Melvil Poupaud, Laurence Anyways (2012)

Les principaux styles de pornographie audio

Bon ! Tu me suis toujours ? Revenons à la pornographie audio, tout ceci fera du sens dans pas trop long, tu vas voir.

Connaissant sa montée en popularité au cours de la pandémie, la pornographie audio est toujours en train de se développer et de repousser ses limites. De nouvelles plateformes voient continuellement le jour et de nouveaux kinks sont explorés. À ce jour, je te dirais qu’il existe 2 catégories principales.

1. En mode spectateur·ice 

Plateformes : Dipsea, Audiodesires, Emjoy

Ce type d’enregistrement comporte souvent un·e narrateur·ice et les voix de deux personnages ou plus. Le personnage narrateur·ice te dépeint les circonstances dans lesquelles l’acte a lieu, te donne plein de détails hyper sexy tout en laissant place à ton imagination. Par exemple, lea narrateur·ice ne s’attardera pas aux caractéristiques physiques des personnages telles que la grosseur du pénis ou des seins de san partenaire. C’est toi qui imagine tout ceci selon tes propres préférences. Iel te décrira plutôt comment iel sent la tension monter, comment iel sent le souffle de san partenaire dans son cou, comment iel brûle de désir, comment on lui arrache ses vêtements, etc. Tu te trouves en position de spectateur·ice : c’est comme si tu étais dans la pièce avec elleux, témoin de leurs interactions. Les « bruits de jouissance » ne sont pas over the top et les acteur·ice·s possèdent, évidemment, des voix super sexy.

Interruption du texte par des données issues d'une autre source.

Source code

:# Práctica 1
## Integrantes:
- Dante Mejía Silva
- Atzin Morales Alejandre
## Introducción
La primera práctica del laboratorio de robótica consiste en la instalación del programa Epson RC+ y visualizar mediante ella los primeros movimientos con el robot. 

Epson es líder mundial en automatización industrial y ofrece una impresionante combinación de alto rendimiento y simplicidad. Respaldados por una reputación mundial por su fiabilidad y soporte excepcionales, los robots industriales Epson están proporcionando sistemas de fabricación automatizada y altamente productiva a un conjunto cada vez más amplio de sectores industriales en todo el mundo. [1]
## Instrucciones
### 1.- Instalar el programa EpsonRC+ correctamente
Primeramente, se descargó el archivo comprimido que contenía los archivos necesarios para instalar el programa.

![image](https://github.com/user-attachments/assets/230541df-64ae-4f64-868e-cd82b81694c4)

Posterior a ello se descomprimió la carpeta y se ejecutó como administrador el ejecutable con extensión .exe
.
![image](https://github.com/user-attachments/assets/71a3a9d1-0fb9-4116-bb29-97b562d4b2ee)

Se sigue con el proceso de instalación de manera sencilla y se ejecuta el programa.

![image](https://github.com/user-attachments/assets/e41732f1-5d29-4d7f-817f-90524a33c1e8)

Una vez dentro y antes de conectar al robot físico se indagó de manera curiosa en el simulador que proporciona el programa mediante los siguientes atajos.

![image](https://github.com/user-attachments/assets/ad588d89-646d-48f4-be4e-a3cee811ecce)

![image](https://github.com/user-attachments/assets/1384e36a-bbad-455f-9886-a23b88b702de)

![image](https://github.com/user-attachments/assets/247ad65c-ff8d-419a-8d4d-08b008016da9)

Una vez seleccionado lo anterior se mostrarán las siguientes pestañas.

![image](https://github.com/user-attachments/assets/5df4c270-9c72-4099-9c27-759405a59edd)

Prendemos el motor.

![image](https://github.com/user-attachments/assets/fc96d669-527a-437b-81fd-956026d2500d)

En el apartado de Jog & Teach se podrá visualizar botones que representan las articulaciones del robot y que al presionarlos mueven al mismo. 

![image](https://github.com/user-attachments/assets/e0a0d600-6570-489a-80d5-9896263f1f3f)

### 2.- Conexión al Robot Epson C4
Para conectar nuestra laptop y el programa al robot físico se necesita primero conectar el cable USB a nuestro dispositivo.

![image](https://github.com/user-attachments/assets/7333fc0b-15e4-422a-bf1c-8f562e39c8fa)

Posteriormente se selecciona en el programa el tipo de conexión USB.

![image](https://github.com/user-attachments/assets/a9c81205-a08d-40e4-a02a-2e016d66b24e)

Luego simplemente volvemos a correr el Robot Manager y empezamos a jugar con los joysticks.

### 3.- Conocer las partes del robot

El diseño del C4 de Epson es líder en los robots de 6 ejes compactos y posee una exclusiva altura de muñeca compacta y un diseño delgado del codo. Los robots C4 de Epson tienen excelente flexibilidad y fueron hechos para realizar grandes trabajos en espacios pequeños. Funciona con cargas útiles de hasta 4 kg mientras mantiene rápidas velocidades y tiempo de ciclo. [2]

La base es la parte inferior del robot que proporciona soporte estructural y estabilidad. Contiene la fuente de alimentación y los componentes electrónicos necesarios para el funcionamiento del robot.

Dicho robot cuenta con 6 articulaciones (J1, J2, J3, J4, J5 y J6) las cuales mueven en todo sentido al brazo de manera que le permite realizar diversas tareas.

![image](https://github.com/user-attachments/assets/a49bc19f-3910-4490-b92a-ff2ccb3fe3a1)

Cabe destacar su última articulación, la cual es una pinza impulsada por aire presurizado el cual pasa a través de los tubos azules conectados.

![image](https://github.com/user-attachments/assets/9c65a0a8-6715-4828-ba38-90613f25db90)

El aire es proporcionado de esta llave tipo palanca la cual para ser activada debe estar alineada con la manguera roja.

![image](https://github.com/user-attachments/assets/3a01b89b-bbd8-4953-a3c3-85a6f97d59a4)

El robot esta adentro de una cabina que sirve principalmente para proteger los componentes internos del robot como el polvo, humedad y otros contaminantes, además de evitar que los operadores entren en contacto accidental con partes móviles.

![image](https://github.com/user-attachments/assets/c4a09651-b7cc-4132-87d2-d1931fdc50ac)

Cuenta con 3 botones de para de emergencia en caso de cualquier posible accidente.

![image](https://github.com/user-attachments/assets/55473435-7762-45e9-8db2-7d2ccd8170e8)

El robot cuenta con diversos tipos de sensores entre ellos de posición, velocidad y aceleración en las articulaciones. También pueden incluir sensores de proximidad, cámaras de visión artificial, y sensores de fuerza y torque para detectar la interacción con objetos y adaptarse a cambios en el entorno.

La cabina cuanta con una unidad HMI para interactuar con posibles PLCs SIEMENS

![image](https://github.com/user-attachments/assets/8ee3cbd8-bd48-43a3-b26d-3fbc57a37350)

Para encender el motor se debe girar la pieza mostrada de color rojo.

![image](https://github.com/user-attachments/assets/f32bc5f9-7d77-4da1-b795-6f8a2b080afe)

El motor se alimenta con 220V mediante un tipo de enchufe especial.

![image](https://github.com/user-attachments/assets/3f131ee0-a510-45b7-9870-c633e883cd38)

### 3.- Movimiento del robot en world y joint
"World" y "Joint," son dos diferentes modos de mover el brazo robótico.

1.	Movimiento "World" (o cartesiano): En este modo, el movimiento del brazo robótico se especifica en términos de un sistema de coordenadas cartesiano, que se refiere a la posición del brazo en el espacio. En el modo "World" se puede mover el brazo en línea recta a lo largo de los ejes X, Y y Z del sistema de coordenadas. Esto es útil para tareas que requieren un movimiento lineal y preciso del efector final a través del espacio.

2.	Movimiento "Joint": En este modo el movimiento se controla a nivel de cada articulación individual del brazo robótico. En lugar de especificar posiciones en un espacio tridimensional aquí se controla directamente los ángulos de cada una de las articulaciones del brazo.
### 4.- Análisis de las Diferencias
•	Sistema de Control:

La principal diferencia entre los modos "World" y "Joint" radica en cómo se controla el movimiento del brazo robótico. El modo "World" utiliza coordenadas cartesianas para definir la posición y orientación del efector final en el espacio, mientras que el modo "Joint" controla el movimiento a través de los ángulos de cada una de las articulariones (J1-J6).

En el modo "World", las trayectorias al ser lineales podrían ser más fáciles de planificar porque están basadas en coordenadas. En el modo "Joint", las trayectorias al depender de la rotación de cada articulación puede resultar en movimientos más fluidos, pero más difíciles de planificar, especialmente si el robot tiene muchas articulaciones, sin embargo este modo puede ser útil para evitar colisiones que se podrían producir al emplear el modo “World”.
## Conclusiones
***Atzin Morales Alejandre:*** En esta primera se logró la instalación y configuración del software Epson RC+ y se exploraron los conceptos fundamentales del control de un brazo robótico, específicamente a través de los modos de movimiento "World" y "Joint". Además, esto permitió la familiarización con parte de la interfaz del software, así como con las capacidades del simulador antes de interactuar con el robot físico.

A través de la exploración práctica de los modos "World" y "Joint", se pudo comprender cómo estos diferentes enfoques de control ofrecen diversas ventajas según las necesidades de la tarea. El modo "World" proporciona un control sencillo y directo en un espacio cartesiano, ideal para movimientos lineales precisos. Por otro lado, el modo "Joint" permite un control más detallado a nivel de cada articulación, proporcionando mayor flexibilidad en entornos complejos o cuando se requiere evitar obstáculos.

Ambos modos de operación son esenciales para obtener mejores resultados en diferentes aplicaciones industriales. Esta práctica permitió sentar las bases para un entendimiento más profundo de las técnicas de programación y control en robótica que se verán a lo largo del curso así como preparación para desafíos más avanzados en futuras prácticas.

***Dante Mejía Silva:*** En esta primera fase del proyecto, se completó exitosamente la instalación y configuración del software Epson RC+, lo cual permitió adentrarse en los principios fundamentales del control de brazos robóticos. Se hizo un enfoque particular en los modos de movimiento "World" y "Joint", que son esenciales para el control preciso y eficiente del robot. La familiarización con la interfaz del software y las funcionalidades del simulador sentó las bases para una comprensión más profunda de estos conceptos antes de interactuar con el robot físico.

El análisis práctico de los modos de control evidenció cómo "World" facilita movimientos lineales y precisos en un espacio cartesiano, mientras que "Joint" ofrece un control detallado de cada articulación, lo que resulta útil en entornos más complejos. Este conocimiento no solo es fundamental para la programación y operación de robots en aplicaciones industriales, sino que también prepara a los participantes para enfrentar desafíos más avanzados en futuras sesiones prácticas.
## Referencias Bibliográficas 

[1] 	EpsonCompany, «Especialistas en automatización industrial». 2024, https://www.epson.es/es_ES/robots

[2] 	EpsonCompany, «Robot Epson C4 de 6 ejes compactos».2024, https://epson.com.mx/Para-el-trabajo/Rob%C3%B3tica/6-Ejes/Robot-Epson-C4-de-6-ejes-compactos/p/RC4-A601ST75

2. En mode acteur·ice (POV)

Plateformes : Quinn, Yuu, Voxxx (en français !)

Dans ce genre de porno audio, tu es l’un des personnages. L’enregistrement comporte la voix de tan ou tes partenaires qui s’adressent directement à toi, et libre à toi d’imaginer ce que tu leur réponds. Iels te révèlent généralement ce qu’iels s’apprêtent à faire pour te donner du plaisir, te décrivent comment tu les allumes, comment tu es sexy, comment iels sont excité·e·s, etc. Il y a habituellement davantage de dirty talk pour que tu puisses suivre l’action sans la présence d’un·e narrateur·ice. C’est vraiment une expérience immersive et réaliste. Attention, plusieurs bruits de bouche, de macaroni in a pot et de couilles qui font flop flop au rendez-vous. 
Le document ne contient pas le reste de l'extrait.